The only part you can align is the 'end tube', it has it's own bracket/support just before the beam passes thru the hole in whatever's holding up the scanhead. Chances are just clamping the new tube in place will be fine...

That said-- I noticed shortly after I got my Triumph that I was losing power at the lower extremes of the work area. Paper shims helped with that!

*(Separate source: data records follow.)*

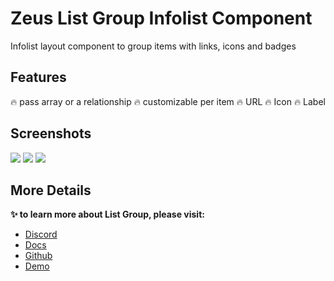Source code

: # Zeus List Group Infolist Component

Infolist layout component to group items with links, icons and badges

## Features

🔥 pass array or a relationship
🔥 customizable per item
    🔥 URL
    🔥 Icon
    🔥 Label

## Screenshots

![](https://larazeus.com/images/screenshots/list-group/list-group-1.png)
![](https://larazeus.com/images/screenshots/list-group/list-group-2.png)
![](https://larazeus.com/images/screenshots/list-group/list-group-3.png)

## More Details
**✨ to learn more about List Group, please visit:**

- [Discord](#)
- [Docs](https://larazeus.com/docs/list-group)
- [Github](https://github.com/lara-zeus/list-group)
- [Demo](https://demo.larazeus.com/admin/components-demo/list-group)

There is a way to see where your beam is hitting the mirrors, but it requires adjusting the red light so it's 'static' output matches the beam's output. This isn't the same as aligning the red light in the software, which changes the red light's dynamic output, which is much easier to do. The software adjustment allows you to match the red light output, DURING 'RED LASE POINTING' ONLY to exactly match the beam's engraved output, so that what you see is exactly what you get when redlighting, and the mirrors do the adjusting. Depending on your machine's alignment, you may or may not have noticed when engraving the red light path doesn't align with beam path; LED alignment goes away while engraving... All 3 of my machines are off a little, my Triumph is off a ton, and I still need to fix that, but for 99% of the work, it doesn't matter. The reason my Triumph is so far off is because I adjusted the red light to run dead-center on the mirrors, but jobs got in the way and haven't gotten the laser tube lined up to match yet.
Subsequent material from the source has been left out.